Schools reopened. Sister Marie Delphine, who knew English from her time in Australia, taught the children in the ‘English’ school, and Sister Malia Vika took the local children. While fully responsible for the schools, Sister Marie Xavier, who had a nursing background, attended to those who came to the dispensary. Years later, during the 1918 flu epidemic, she seems to have provided much of the only medical care available.

After four years, Bishop Lamaze reported: “Sisters are in several places in Tonga: Ma’ufanga, Mu’a, Vava’u and Hihifo. Tongan sisters are a blessing in working with the women and children, and in helping Sisters from overseas to adapt. Everywhere school is taught; churches are looked after; in a few stations the sick are cared for.”

Tongan vocations

Tongan Sisters – professed, novices and postulants, early 1950s

Soon a number of Tongans were asking to become Sisters. In 1886 the first were professed -- Taise (Sister Malia ‘Amato) and her cousin Fusipongi (Sister Malia Mateo). Taise was a granddaughter of the chief who first received Father Chevron in Pea in the 1840s. She had been Marie de la Pitié’s companion for some years. For those who entered, there was little structured formation, but the candidates were women of faith and love who wanted to be like the sisters and contribute to building up the kingdom of God. A formation house (novitiate) began formally in 1932 after the various TORM groups around the world united to become the Missionary Sisters of the Society of Mary (SMSM).

From the 1890s to the 1950s, Tongan and European sisters worked side by side. The church in Tonga became more firmly rooted. Schools were flourishing; multiple works began in response to needs. Other women’s congregations came to work in the island Kingdom.

Sr Malia Ma’afu SMSM, from Tonga, teaching in Senegal

Missionaries crossing borders

In the mid-20th
century, a growing sense of identity was developing in Tongan SMSM. They, too, share in the congregation’s missionary vocation to be sent to other peoples to witness to Jesus Christ. Since then, in the deserts of Africa and the jungles of Latin America, the islands of Jamaica and the Pacific, Tongan sisters have been missioned as pastoral workers, teachers and social workers, nurses and administrators, often later bringing the rich experience back to their home Church.
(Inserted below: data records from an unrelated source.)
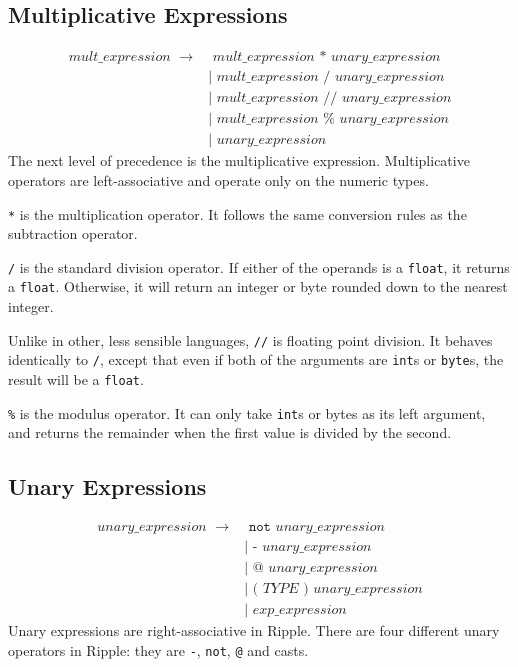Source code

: \documentclass{article}
\newcommand{\code}{\texttt}
\begin{document}
\subsection{Multiplicative Expressions}
\begin{align*}
mult\_expression\,\,\rightarrow& \,\,mult\_expression\,\,\code{*}\,\,unary\_expression  \\
                    	       &|\,\,mult\_expression\,\,\code{/}\,\,unary\_expression  \\
                    	       &|\,\,mult\_expression\,\,\code{//}\,\,unary\_expression \\
                    	       &|\,\,mult\_expression\,\,\code{\%}\,\,unary\_expression \\
                    	       &|\,\,unary\_expression
\end{align*}
The next level of precedence is the multiplicative expression. Multiplicative operators are left-associative and operate only on the numeric types.

\code{*} is the multiplication operator. It follows the same conversion rules as the subtraction operator.

\code{/} is the standard division operator. If either of the operands is a \code{float}, it returns a \code{float}. Otherwise, it will return an integer or byte rounded down to the nearest integer.

Unlike in other, less sensible languages, \code{//} is floating point division. It behaves identically to \code{/}, except that even if both of the arguments are \code{int}s or \code{byte}s, the result will be a \code{float}.

\code{\%} is the modulus operator. It can only take \code{int}s or bytes as its left argument, and returns the remainder when the first value is divided by the second.

\subsection{Unary Expressions}
\begin{align*}
unary\_expression\,\,\rightarrow&  \,\,\code{not}\,\,unary\_expression                   \\
                                &| \,\,\code{-}\,\,unary\_expression                     \\
                                &| \,\,\code{@}\,\,unary\_expression                     \\
                                &| \,\,\code{(}\,\,TYPE\,\,\code{)}\,\,unary\_expression \\
                                &| \,\,exp\_expression
\end{align*}
Unary expressions are right-associative in Ripple. There are four different unary operators in Ripple: they are \code{-}, \code{not}, \code{@} and casts.
\end{document}
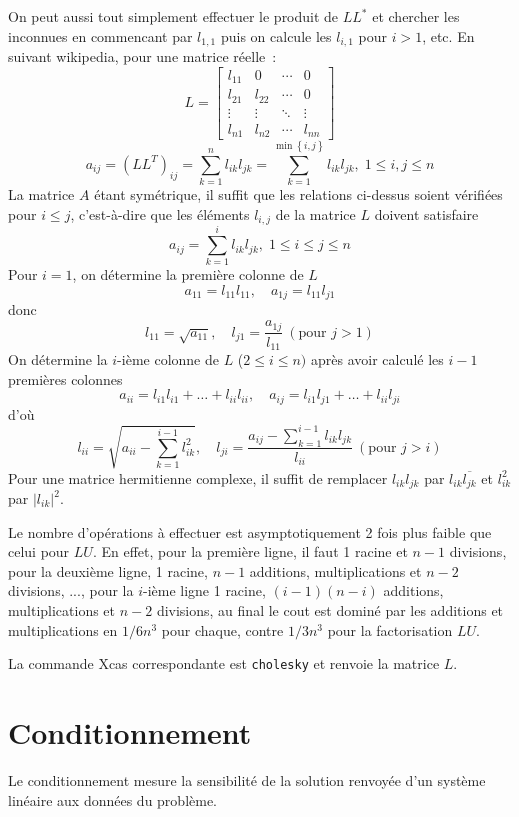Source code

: \documentclass[a4paper,11pt]{book}
\begin{document}
\begin{giacjshere}
On peut aussi tout simplement effectuer le produit de $L L^*$ et
chercher les inconnues en commencant par $l_{1,1}$ puis on calcule
les $l_{i,1}$ pour $i>1$, etc. En suivant wikipedia, pour une matrice r\'eelle~:
\[ L=\begin{bmatrix}
l_{11}& 0 & \cdots & 0 \\
l_{21} & l_{22}& \cdots & 0\\
\vdots & \vdots & \ddots & \vdots\\
l_{n1} & l_{n2} & \cdots & l_{nn}
\end{bmatrix} \]
\[ a_{ij}=\left(LL^{T}\right)_{ij}={\sum_{k=1}^{n}l_{ik}l_{jk}}=
{\sum_{k=1}^{\min\left\{ i,j\right\} }l_{ik}l_{jk}},\;1\leq i,j\leq n \]
La matrice $A$ étant sym\'etrique, il suffit que les relations ci-dessus
soient v\'erifi\'ees pour $i \leq j$, 
c'est-à-dire que les \'el\'ements $l_{i,j}$ de la matrice $L$ doivent
satisfaire
\[ a_{ij}={\sum_{k=1}^{i}l_{ik}l_{jk}},\;1\leq i\leq j\leq n \]
Pour $i=1$, on d\'etermine la premi\`ere colonne de $L$
\[ a_{11}=l_{11}l_{11}, \quad a_{1j}=l_{11}l_{j1}\]
donc
\[ l_{11}=\sqrt{a_{11}}, \quad l_{j1}=\frac{a_{1j}}{l_{11}}
\ (\mbox{pour } j>1) \]
On d\'etermine la $i$-i\`eme colonne de $L$ ($2\leq i\leq n)$ apr\`es avoir
calculé les $i-1$ premi\`eres colonnes
\[ a_{ii}=l_{i1}l_{i1}+\ldots+l_{ii}l_{ii}, \quad
a_{ij}=l_{i1}l_{j1}+\ldots+l_{ii}l_{ji} \]
d'où 
\[ l_{ii}= \sqrt{{a_{ii}-{\sum_{k=1}^{i-1}l_{ik}^{2}}}}, \quad
l_{ji}=\frac{a_{ij}-{\sum_{k=1}^{i-1}l_{ik}l_{jk}}}{l_{ii}} \ 
(\mbox{pour } j > i)\]
Pour une matrice hermitienne complexe, il suffit de remplacer
$l_{ik}l_{jk}$ par $l_{ik}\overline{l_{jk}}$ et $l_{ik}^{2}$ par
$|l_{ik}|^{2}$.

Le nombre d'op\'erations \`a effectuer est asymptotiquement
2 fois plus faible que celui pour $LU$. En effet,
pour la premi\`ere ligne, il faut 1 racine et $n-1$ divisions,
pour la deuxi\`eme ligne, 1 racine, $n-1$ additions, multiplications
et $n-2$ divisions, ..., pour la $i$-i\`eme ligne 1 racine,
$(i-1)(n-i)$ additions, multiplications et $n-2$ divisions, au final
le cout est domin\'e par les additions et multiplications en $1/6n^3$
pour chaque, contre $1/3n^3$ pour la
factorisation $LU$.

La commande Xcas correspondante est \verb|cholesky| et renvoie
la matrice $L$.

\section{Conditionnement}  
Le conditionnement mesure la sensibilit\'e de la solution renvoy\'ee d'un
syst\`eme lin\'eaire aux donn\'ees du probl\`eme.


\end{giacjshere}
\end{document}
While we acknowledge the great work of clergy in Tonga, it is good to remember and honour the contribution that women religious and the laity have always played in evangelisation.

The people and Catholic Church in the Kingdom of Tonga are truly proud of what these women have accomplished. Inheritors of this past, may others continue to respond to God’s invitation to be missionaries crossing borders.